Un COM, ce sont des objectifs certes, mais qui vérifie qu'ils ont été atteints ? Le COM me paraît lacunaire sur la question de l'évaluation et du contrôle. J'invite Expertise France à renforcer et à préciser sa stratégie dans ce domaine. Nous devons, nous-mêmes, continuer à évaluer régulièrement les activités de nos agences de coopération et d'Expertise France en particulier. C'est pour cela que, même si cela ne concerne pas directement le COM, je souhaite que la future loi relative au développement maintienne le nombre actuel de parlementaires au sein du conseil d'administration d'Expertise France, au-delà de la fonction de contrôle externe de notre commission des affaires étrangères. Les deux sont indispensables.

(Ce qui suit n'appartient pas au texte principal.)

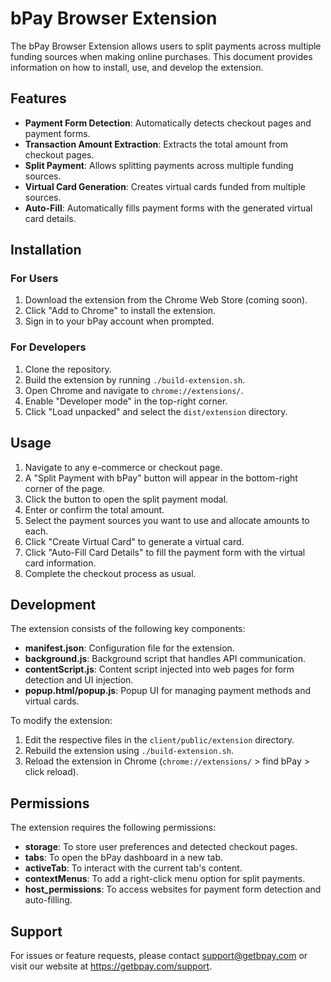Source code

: # bPay Browser Extension

The bPay Browser Extension allows users to split payments across multiple funding sources when making online purchases. This document provides information on how to install, use, and develop the extension.

## Features

- **Payment Form Detection**: Automatically detects checkout pages and payment forms.
- **Transaction Amount Extraction**: Extracts the total amount from checkout pages.
- **Split Payment**: Allows splitting payments across multiple funding sources.
- **Virtual Card Generation**: Creates virtual cards funded from multiple sources.
- **Auto-Fill**: Automatically fills payment forms with the generated virtual card details.

## Installation

### For Users

1. Download the extension from the Chrome Web Store (coming soon).
2. Click "Add to Chrome" to install the extension.
3. Sign in to your bPay account when prompted.

### For Developers

1. Clone the repository.
2. Build the extension by running `./build-extension.sh`.
3. Open Chrome and navigate to `chrome://extensions/`.
4. Enable "Developer mode" in the top-right corner.
5. Click "Load unpacked" and select the `dist/extension` directory.

## Usage

1. Navigate to any e-commerce or checkout page.
2. A "Split Payment with bPay" button will appear in the bottom-right corner of the page.
3. Click the button to open the split payment modal.
4. Enter or confirm the total amount.
5. Select the payment sources you want to use and allocate amounts to each.
6. Click "Create Virtual Card" to generate a virtual card.
7. Click "Auto-Fill Card Details" to fill the payment form with the virtual card information.
8. Complete the checkout process as usual.

## Development

The extension consists of the following key components:

- **manifest.json**: Configuration file for the extension.
- **background.js**: Background script that handles API communication.
- **contentScript.js**: Content script injected into web pages for form detection and UI injection.
- **popup.html/popup.js**: Popup UI for managing payment methods and virtual cards.

To modify the extension:

1. Edit the respective files in the `client/public/extension` directory.
2. Rebuild the extension using `./build-extension.sh`.
3. Reload the extension in Chrome (`chrome://extensions/` > find bPay > click reload).

## Permissions

The extension requires the following permissions:

- **storage**: To store user preferences and detected checkout pages.
- **tabs**: To open the bPay dashboard in a new tab.
- **activeTab**: To interact with the current tab's content.
- **contextMenus**: To add a right-click menu option for split payments.
- **host_permissions**: To access websites for payment form detection and auto-filling.

## Support

For issues or feature requests, please contact support@getbpay.com or visit our website at https://getbpay.com/support.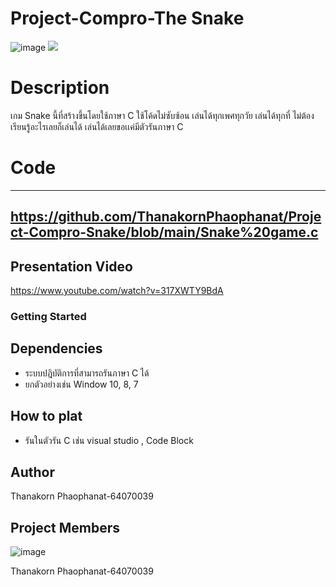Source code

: # Project-Compro-The Snake
![image](https://user-images.githubusercontent.com/88426245/168302116-494ff788-9c14-43f2-8901-3daae4516c81.png)
![](header.png)
# Description
เกม Snake นี้ที่สร้างขึ้นโดยใช้ภาษา C ใช้โค้ดไม่ซับซ้อน เล่นได้ทุกเพศทุกวัย เล่นได้ทุกที่ ไม่ต้องเรียนรู้อะไรเลยก็เล่นได้ เล่นได้เลยขอเเค่มีตัวรันภาษา C
# Code
-----------------------------------------------------------------------------------
https://github.com/ThanakornPhaophanat/Project-Compro-Snake/blob/main/Snake%20game.c
------------------------------------------------------------------------------------
## Presentation Video
https://www.youtube.com/watch?v=317XWTY9BdA
### Getting Started ###
## Dependencies
* ระบบปฎิบัติการที่สามารถรันภาษา C ได้
* ยกตัวอย่างเช่น Window 10, 8, 7
## How to plat
* รันในตัวรัน C เช่น visual studio , Code Block
## Author
  Thanakorn Phaophanat-64070039
## Project Members
  ![image](https://user-images.githubusercontent.com/88426245/168412731-76b3f53a-6509-497f-908a-13b220cfa2bc.png)
  
  
 Thanakorn Phaophanat-64070039
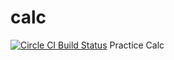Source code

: # calc

[![Circle CI Build Status](https://circleci.com/gh/MrAtaraxia/calc.svg?style=shield)](https://circleci.com/gh/MrAtaraxia/calc)
Practice Calc
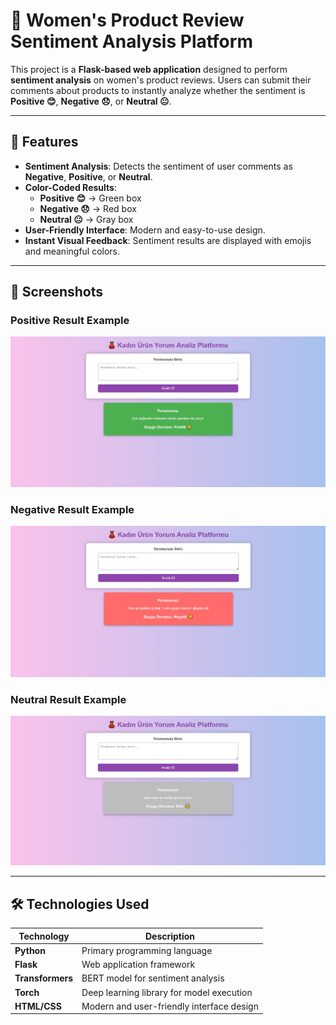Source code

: # 👗 Women's Product Review Sentiment Analysis Platform

This project is a **Flask-based web application** designed to perform **sentiment analysis** on women's product reviews. Users can submit their comments about products to instantly analyze whether the sentiment is **Positive 😊**, **Negative 😞**, or **Neutral 😐**.

---

## 🚀 Features

- **Sentiment Analysis**: Detects the sentiment of user comments as **Negative**, **Positive**, or **Neutral**.
- **Color-Coded Results**:  
   - **Positive 😊** → Green box  
   - **Negative 😞** → Red box  
   - **Neutral 😐** → Gray box  
- **User-Friendly Interface**: Modern and easy-to-use design.  
- **Instant Visual Feedback**: Sentiment results are displayed with emojis and meaningful colors.

---

## 📸 Screenshots

### **Positive Result Example**

![Pozitive Page](image/duygu1.jpg)

### **Negative Result Example**

![Negative Result](image/duygu2.jpg)

### **Neutral Result Example**

![Neutral Result](image/duygu3.jpg)

---

## 🛠️ Technologies Used

| Technology       | Description                                      |
|-------------------|--------------------------------------------------|
| **Python**        | Primary programming language                    |
| **Flask**         | Web application framework                       |
| **Transformers**  | BERT model for sentiment analysis               |
| **Torch**         | Deep learning library for model execution       |
| **HTML/CSS**      | Modern and user-friendly interface design       |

Le COM, ce sont des objectifs mais aussi des moyens. Sur cette question, la trajectoire financière présentée me semble crédible au regard de l'augmentation du chiffre d'affaires entre 2017 et 2019 qui est passé de 147 à 231 millions d'euros. L'agence vise un chiffre d'affaires de 313 millions d'euros en 2022. Ce doublement du chiffre d'affaires entre 2017 et 2022 cache une véritable révolution dans le modèle économique. Expertise France est de moins en moins le « bras armé » des ministères dans le domaine de la coopération technique et de plus en plus une « entreprise » de coopération qui réalise la majorité de son chiffre d'affaires en répondant à des appels d'offres internationaux ou européens. 60 % du chiffre d'affaires provient de l'Union européenne, ce qui est important pour une agence française. J'exprime ici une crainte. Le projet de loi prévoit un changement de régime juridique pour Expertise France qui passerait d'un statut d'établissement public à caractère industriel et commercial (EPIC) à un statut de société anonyme à capitaux publics. Ce changement de statut ne peut se comprendre que dans la perspective d'une ouverture, à terme, au capital privé. Les exemples sont légion. Lorsque vous cédez vos participations, vous ne pouvez plus tout contrôler et tout orienter. Pour une agence aussi stratégique dans le contexte que j'ai décrit au début de mon intervention, cela pourrait être problématique. Nous en débattrons de nouveau lors de l'examen du projet de loi.

Enfin, je terminerai sur les questions de gouvernance. Expertise France est née de la volonté de regrouper les services et les agences de coopération de chaque ministère. La gouvernance actuelle en est l'héritière avec un nombre de comités beaucoup trop nombreux où tous les ministères sont représentés. Il sera nécessaire pour une plus grande efficacité de simplifier la gouvernance dans le cadre de la filialisation au sein du groupe AFD mais aussi d'achever la constitution de la plateforme d'Expertise française en y intégrant les activités de coopération sécuritaire de CIVIPOL.

Le sujet important de l'autonomie de la structure soulevé à juste titre régulièrement par notre collègue Hervé Berville doit nous inviter à réfléchir. Où peut se situer cette autonomie si l'agence est absorbée par l'AFD tant par sa gouvernance, par ses moyens, par ses contraintes, ses objectifs, son évaluation ? Nous nous pencherons sur ces questions lors de l'examen du projet de loi.

Sous réserve de ces quelques remarques, je donne un avis favorable à l'adoption du COM 2020-2022 avant le conseil d'administration d'Expertise France qui doit se réunir le 19 mai prochain.